Tea Party enthusiasm has jolted the Republican party from its slumber. When GOP politicians oppose Obama's agenda, they do so because they know the Tea Partiers have their backs. If the Tea Party hadn't started on February 19, 2009, with Rick Santelli's famous rant on CNBC, Republicans would have remained rudderless and disunited throughout Obama's first year in office.
One of the strengths of the Tea Party is that it does not have a leader. The movement is organic, diverse, and in flux. It encompasses all sorts of folks, from disillusioned independents, to Ron Paul supporters, to first-time voters upset at the direction in which America is headed. This poses a political challenge for liberals, since they have found it hard to demonize an entire movement (not for lack of trying!). It is easier to demonize a single person, especially if the public already finds him polarizing.
And while certain Republican politicians are favorites at the Tea Party -- Michele Bachmann, Doug Hoffman, Marco Rubio, Scott Brown -- the activists do not have an icon. They have not rallied behind a single individual.
But that may be about to change.
Sarah Palin is clearly mounting a bid to lead the Tea Party. Last year, she endorsed Bill Hoffman's Tea Party campaign against liberal Republican Dede Scozzafava and Democrat Bill Owens. This week, she endorsed Tea Party favorite Rand Paul in the Republican Senate primary in Kentucky. She will address a Tea Party convention in Nashville on Saturday; Fox News Channel will broadcast her speech live. In a USA Today column, Palin announces she will also appear at Tea Party functions in Harry Reid's hometown of Searchlight, Nevada (March), and Boston (April).
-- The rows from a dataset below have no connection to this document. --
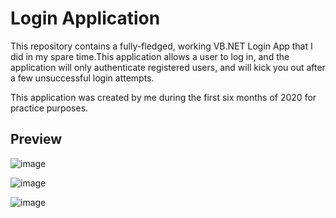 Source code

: # Login Application

This repository contains a fully-fledged, working VB.NET Login App that I did in my spare time.This application allows a user to log in, and the application will only authenticate registered users, and will kick you out after a few unsuccessful login attempts.

This application was created by me during the first six months of 2020 for practice purposes.

## Preview
![image](https://user-images.githubusercontent.com/87696858/129049566-63eef2d7-d37c-4024-ae12-d1837231625e.png)

![image](https://user-images.githubusercontent.com/87696858/129049612-e1a4ec39-b528-44f2-a425-3a8144f40545.png)

![image](https://user-images.githubusercontent.com/87696858/129049678-74044c6e-3334-4cb4-924c-94ba13d89c10.png)
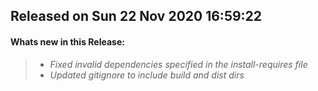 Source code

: ## Released on Sun 22 Nov 2020 16:59:22  

#### Whats new in this Release: 

>  * _Fixed invalid dependencies specified in the install-requires file_
>  * _Updated gitignore to include build and dist dirs_



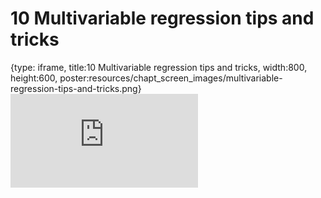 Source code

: # 10 Multivariable regression tips and tricks
 
{type: iframe, title:10 Multivariable regression tips and tricks, width:800, height:600, poster:resources/chapt_screen_images/multivariable-regression-tips-and-tricks.png}
![](https://b7m.github.io/Regression_Models/no_toc/multivariable-regression-tips-and-tricks.html)
 

 
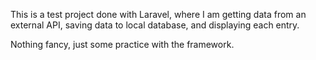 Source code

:This is a test project done with Laravel, where I am getting data from an external API, saving data to local database, and displaying each entry.

Nothing fancy, just some practice with the framework.  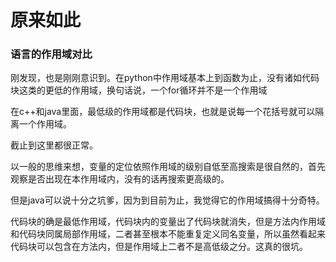 # 原来如此



### 语言的作用域对比

刚发现，也是刚刚意识到。在python中作用域基本上到函数为止，没有诸如代码块这类的更低的作用域，换句话说，一个for循环并不是一个作用域

在c++和java里面，最低级的作用域都是代码块，也就是说每一个花括号就可以隔离一个作用域。

截止到这里都很正常。

以一般的思维来想，变量的定位依照作用域的级别自低至高搜索是很自然的，首先观察是否出现在本作用域内，没有的话再搜索更高级的。

但是java可以说十分之坑爹，因为到目前为止，我觉得它的作用域搞得十分奇特。

代码块的确是最低作用域，代码块内的变量出了代码块就消失，但是方法内作用域和代码块同属局部作用域，二者甚至根本不能重复定义同名变量，所以虽然看起来代码块可以包含在方法内，但是作用域上二者不是高低级之分。这真的很坑。


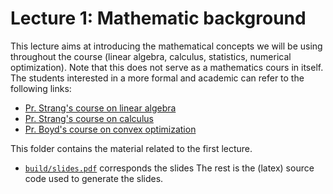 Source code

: # Lecture 1: Mathematic background

This lecture aims at introducing the mathematical concepts we will be using throughout the course (linear algebra, calculus, statistics, numerical optimization). 
Note that this does not serve as a mathematics cours in itself. 
The students interested in a more formal and academic can refer to the following links:
- [Pr. Strang's course on linear algebra](https://www.youtube.com/playlist?list=PLE7DDD91010BC51F8)
- [Pr. Strang's course on calculus](https://www.youtube.com/playlist?list=PLBE9407EA64E2C318)
- [Pr. Boyd's course on convex optimization](https://www.youtube.com/playlist?list=PL3940DD956CDF0622)

This folder contains the material related to the first lecture.
- [`build/slides.pdf`](build/slides.pdf) corresponds the slides
The rest is the (latex) source code used to generate the slides. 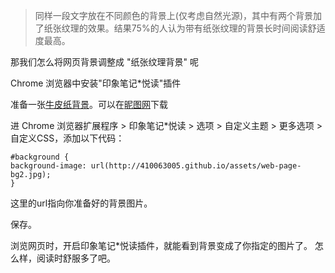 
[让页面文字阅读更舒适的一些元素]: http://www.3lian.com/edu/2013/07-16/81183.html


>同样一段文字放在不同颜色的背景上(仅考虑自然光源)，其中有两个背景加了纸张纹理的效果。结果75%的人认为带有纸张纹理的背景长时间阅读舒适度最高。

那我们怎么将网页背景调整成 "纸张纹理背景" 呢

Chrome 浏览器中安装"印象笔记*悦读"插件

准备一张[牛皮纸背景](http://soso.nipic.com/search.aspx?g=&x=&t=tk&q=%C5%A3%C6%A4%D6%BD&pn=0)。可以在[昵图网](http://www.nipic.com/)下载

进 Chrome 浏览器扩展程序 > 印象笔记*悦读 > 选项 > 自定义主题 > 更多选项 > 自定义CSS，添加以下代码：

	#background {
	background-image: url(http://410063005.github.io/assets/web-page-bg2.jpg);
	}

这里的url指向你准备好的背景图片。

保存。

浏览网页时，开启印象笔记*悦读插件，就能看到背景变成了你指定的图片了。 怎么样，阅读时舒服多了吧。
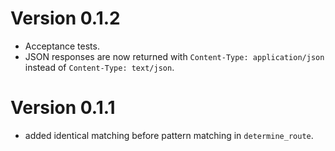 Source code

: # Version 0.1.2

* Acceptance tests.
* JSON responses are now returned with `Content-Type: application/json` 
  instead of `Content-Type: text/json`.

# Version 0.1.1

* added identical matching before pattern matching in `determine_route`.
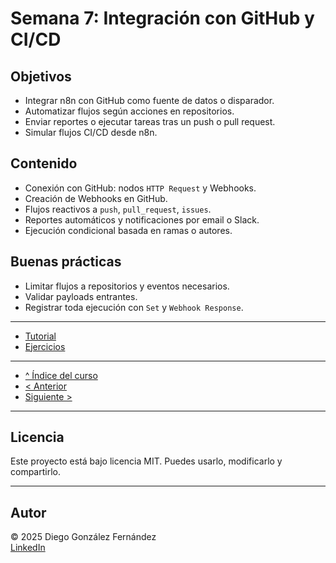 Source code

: # Semana 7: Integración con GitHub y CI/CD

## Objetivos

- Integrar n8n con GitHub como fuente de datos o disparador.
- Automatizar flujos según acciones en repositorios.
- Enviar reportes o ejecutar tareas tras un push o pull request.
- Simular flujos CI/CD desde n8n.

## Contenido

- Conexión con GitHub: nodos `HTTP Request` y Webhooks.
- Creación de Webhooks en GitHub.
- Flujos reactivos a `push`, `pull_request`, `issues`.
- Reportes automáticos y notificaciones por email o Slack.
- Ejecución condicional basada en ramas o autores.

## Buenas prácticas

- Limitar flujos a repositorios y eventos necesarios.
- Validar payloads entrantes.
- Registrar toda ejecución con `Set` y `Webhook Response`.

---

- [Tutorial](./tutorial.md)
- [Ejercicios](./ejercicios.md)

---

- [^ Índice del curso](../readme.md)
- [< Anterior](../semana06/readme.md)
- [Siguiente >](../semana08/readme.md)

---

## Licencia

Este proyecto está bajo licencia MIT. Puedes usarlo, modificarlo y compartirlo.

---

## Autor

© 2025 Diego González Fernández  
[LinkedIn](https://www.linkedin.com/in/diego-gonzalez-fernandez)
The soul of the Tea Party is the people who belong to it — everyday Americans who grow our food, run our small businesses, teach our children how to read, serve the less fortunate and fight our wars. They're folks in small towns and cities across this nation who saw what was happening to our country and decided to get involved. Thank God for them. Many of these good Americans had never been involved in their government before, but now they attend town hall meetings and participate in online forums. They write letters to the editor. They sign up to be precinct leaders and run for local office and support other independent patriots. They have the courage to stand up and speak out.
Their vision is what drew me to the Tea Party movement. They believe in the same principles that guided my work in public service — whether I was working on the PTA and city council or serving as a mayor, commissioner or governor. I look forward to meeting some of these great Americans this weekend.